* **ASSIGNMENT**
Line by line, set down the following material again exactly.

* **DATA FOR THE TASK**
══════════

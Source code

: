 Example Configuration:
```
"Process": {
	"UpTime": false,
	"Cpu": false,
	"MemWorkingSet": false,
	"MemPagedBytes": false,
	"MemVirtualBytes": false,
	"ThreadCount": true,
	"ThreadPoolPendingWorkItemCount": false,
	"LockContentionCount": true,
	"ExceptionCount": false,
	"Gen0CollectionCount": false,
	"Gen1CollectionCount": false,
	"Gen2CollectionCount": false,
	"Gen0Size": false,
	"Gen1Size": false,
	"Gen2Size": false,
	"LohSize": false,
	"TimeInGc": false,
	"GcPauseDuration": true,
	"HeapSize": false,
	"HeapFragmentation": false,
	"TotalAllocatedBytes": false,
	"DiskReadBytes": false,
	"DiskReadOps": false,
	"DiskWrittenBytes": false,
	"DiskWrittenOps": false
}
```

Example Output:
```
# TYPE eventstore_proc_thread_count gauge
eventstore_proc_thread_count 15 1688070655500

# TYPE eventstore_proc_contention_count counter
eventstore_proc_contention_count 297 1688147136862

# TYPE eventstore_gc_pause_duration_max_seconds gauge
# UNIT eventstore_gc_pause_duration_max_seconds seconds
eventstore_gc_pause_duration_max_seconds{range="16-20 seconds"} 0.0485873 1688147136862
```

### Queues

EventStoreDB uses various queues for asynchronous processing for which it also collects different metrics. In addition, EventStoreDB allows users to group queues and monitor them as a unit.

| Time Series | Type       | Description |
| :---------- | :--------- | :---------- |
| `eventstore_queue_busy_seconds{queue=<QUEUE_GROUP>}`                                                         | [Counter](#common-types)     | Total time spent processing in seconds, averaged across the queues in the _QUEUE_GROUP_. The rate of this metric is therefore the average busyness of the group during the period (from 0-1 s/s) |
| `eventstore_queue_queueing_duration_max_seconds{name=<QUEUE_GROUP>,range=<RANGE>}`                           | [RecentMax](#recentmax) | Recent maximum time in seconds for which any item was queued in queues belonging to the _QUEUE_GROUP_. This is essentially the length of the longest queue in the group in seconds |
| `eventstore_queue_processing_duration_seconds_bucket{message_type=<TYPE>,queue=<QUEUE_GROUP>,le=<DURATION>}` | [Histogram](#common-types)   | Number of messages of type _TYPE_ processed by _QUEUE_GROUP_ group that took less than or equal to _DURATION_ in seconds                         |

══════════

* **FINISHED EXERCISE**
Source code

: Example Configuration:
```
"Process": {
	"UpTime": false,
	"Cpu": false,
	"MemWorkingSet": false,
	"MemPagedBytes": false,
	"MemVirtualBytes": false,
	"ThreadCount": true,
	"ThreadPoolPendingWorkItemCount": false,
	"LockContentionCount": true,
	"ExceptionCount": false,
	"Gen0CollectionCount": false,
	"Gen1CollectionCount": false,
	"Gen2CollectionCount": false,
	"Gen0Size": false,
	"Gen1Size": false,
	"Gen2Size": false,
	"LohSize": false,
	"TimeInGc": false,
	"GcPauseDuration": true,
	"HeapSize": false,
	"HeapFragmentation": false,
	"TotalAllocatedBytes": false,
	"DiskReadBytes": false,
	"DiskReadOps": false,
	"DiskWrittenBytes": false,
	"DiskWrittenOps": false
}
```

Example Output:
```
# TYPE eventstore_proc_thread_count gauge
eventstore_proc_thread_count 15 1688070655500

# TYPE eventstore_proc_contention_count counter
eventstore_proc_contention_count 297 1688147136862

# TYPE eventstore_gc_pause_duration_max_seconds gauge
# UNIT eventstore_gc_pause_duration_max_seconds seconds
eventstore_gc_pause_duration_max_seconds{range="16-20 seconds"} 0.0485873 1688147136862
```

### Queues

EventStoreDB uses various queues for asynchronous processing for which it also collects different metrics. In addition, EventStoreDB allows users to group queues and monitor them as a unit.

| Time Series | Type       | Description |
| :---------- | :--------- | :---------- |
| `eventstore_queue_busy_seconds{queue=<QUEUE_GROUP>}`                                                         | [Counter](#common-types)     | Total time spent processing in seconds, averaged across the queues in the _QUEUE_GROUP_. The rate of this metric is therefore the average busyness of the group during the period (from 0-1 s/s) |
| `eventstore_queue_queueing_duration_max_seconds{name=<QUEUE_GROUP>,range=<RANGE>}`                           | [RecentMax](#recentmax) | Recent maximum time in seconds for which any item was queued in queues belonging to the _QUEUE_GROUP_. This is essentially the length of the longest queue in the group in seconds |
| `eventstore_queue_processing_duration_seconds_bucket{message_type=<TYPE>,queue=<QUEUE_GROUP>,le=<DURATION>}` | [Histogram](#common-types)   | Number of messages of type _TYPE_ processed by _QUEUE_GROUP_ group that took less than or equal to _DURATION_ in seconds                         |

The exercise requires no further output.